Records shown:
= = = = = = =

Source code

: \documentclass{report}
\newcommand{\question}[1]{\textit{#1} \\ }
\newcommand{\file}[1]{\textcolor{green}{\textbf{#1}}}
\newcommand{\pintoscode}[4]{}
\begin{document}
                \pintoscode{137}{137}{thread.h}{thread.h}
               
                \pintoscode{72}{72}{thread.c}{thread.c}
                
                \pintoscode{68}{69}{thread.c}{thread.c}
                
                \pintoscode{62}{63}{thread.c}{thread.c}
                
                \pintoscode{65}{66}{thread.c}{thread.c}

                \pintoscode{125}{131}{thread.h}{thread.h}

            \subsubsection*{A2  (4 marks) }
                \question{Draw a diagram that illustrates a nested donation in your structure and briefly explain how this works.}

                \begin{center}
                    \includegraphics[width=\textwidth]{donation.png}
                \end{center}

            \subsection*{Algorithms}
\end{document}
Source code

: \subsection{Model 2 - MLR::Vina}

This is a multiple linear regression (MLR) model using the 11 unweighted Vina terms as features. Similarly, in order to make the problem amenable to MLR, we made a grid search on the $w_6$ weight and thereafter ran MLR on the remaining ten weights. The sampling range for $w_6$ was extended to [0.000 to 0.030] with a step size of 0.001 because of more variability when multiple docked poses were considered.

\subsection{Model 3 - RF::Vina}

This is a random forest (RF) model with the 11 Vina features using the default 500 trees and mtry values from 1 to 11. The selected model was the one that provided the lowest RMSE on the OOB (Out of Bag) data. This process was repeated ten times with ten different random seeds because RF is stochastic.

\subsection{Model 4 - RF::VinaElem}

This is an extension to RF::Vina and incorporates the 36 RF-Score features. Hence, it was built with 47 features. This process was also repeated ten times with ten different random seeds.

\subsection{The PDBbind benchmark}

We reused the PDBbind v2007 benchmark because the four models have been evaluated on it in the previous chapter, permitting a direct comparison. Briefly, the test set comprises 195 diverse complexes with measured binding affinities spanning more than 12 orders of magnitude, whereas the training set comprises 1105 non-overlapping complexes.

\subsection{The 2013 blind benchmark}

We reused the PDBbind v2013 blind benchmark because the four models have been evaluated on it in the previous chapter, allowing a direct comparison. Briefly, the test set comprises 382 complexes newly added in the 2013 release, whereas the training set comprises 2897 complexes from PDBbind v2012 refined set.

= = = = = = =

How to complete this task:
Go through the listing above and repeat all of it exactly.

Answer box:
Source code

: \documentclass{report}
\newcommand{\question}[1]{\textit{#1} \\ }
\newcommand{\file}[1]{\textcolor{green}{\textbf{#1}}}
\newcommand{\pintoscode}[4]{}
\begin{document}
                \pintoscode{137}{137}{thread.h}{thread.h}
               
                \pintoscode{72}{72}{thread.c}{thread.c}
                
                \pintoscode{68}{69}{thread.c}{thread.c}
                
                \pintoscode{62}{63}{thread.c}{thread.c}
                
                \pintoscode{65}{66}{thread.c}{thread.c}

                \pintoscode{125}{131}{thread.h}{thread.h}

            \subsubsection*{A2  (4 marks) }
                \question{Draw a diagram that illustrates a nested donation in your structure and briefly explain how this works.}

                \begin{center}
                    \includegraphics[width=\textwidth]{donation.png}
                \end{center}

            \subsection*{Algorithms}
\end{document}
Source code

: \subsection{Model 2 - MLR::Vina}

This is a multiple linear regression (MLR) model using the 11 unweighted Vina terms as features. Similarly, in order to make the problem amenable to MLR, we made a grid search on the $w_6$ weight and thereafter ran MLR on the remaining ten weights. The sampling range for $w_6$ was extended to [0.000 to 0.030] with a step size of 0.001 because of more variability when multiple docked poses were considered.

\subsection{Model 3 - RF::Vina}

This is a random forest (RF) model with the 11 Vina features using the default 500 trees and mtry values from 1 to 11. The selected model was the one that provided the lowest RMSE on the OOB (Out of Bag) data. This process was repeated ten times with ten different random seeds because RF is stochastic.

\subsection{Model 4 - RF::VinaElem}

This is an extension to RF::Vina and incorporates the 36 RF-Score features. Hence, it was built with 47 features. This process was also repeated ten times with ten different random seeds.

\subsection{The PDBbind benchmark}

We reused the PDBbind v2007 benchmark because the four models have been evaluated on it in the previous chapter, permitting a direct comparison. Briefly, the test set comprises 195 diverse complexes with measured binding affinities spanning more than 12 orders of magnitude, whereas the training set comprises 1105 non-overlapping complexes.

\subsection{The 2013 blind benchmark}

We reused the PDBbind v2013 blind benchmark because the four models have been evaluated on it in the previous chapter, allowing a direct comparison. Briefly, the test set comprises 382 complexes newly added in the 2013 release, whereas the training set comprises 2897 complexes from PDBbind v2012 refined set.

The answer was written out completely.